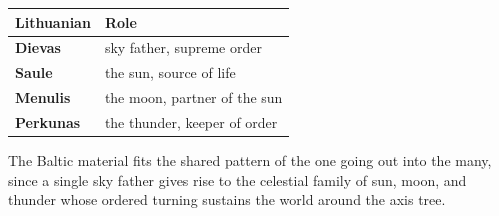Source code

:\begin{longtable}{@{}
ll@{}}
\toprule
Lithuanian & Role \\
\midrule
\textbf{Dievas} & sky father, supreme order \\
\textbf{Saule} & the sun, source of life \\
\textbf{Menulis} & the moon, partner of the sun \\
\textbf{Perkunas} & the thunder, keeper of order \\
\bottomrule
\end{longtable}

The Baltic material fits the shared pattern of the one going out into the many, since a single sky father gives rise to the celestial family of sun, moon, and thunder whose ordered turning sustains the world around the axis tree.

◆ The problem:
Exactly the lines from the one with "Lithuanian & Role \\" through the last line of the listing above must make up your answer.

◆ Solved exercise:
Lithuanian & Role \\
\midrule
\textbf{Dievas} & sky father, supreme order \\
\textbf{Saule} & the sun, source of life \\
\textbf{Menulis} & the moon, partner of the sun \\
\textbf{Perkunas} & the thunder, keeper of order \\
\bottomrule
\end{longtable}

The Baltic material fits the shared pattern of the one going out into the many, since a single sky father gives rise to the celestial family of sun, moon, and thunder whose ordered turning sustains the world around the axis tree.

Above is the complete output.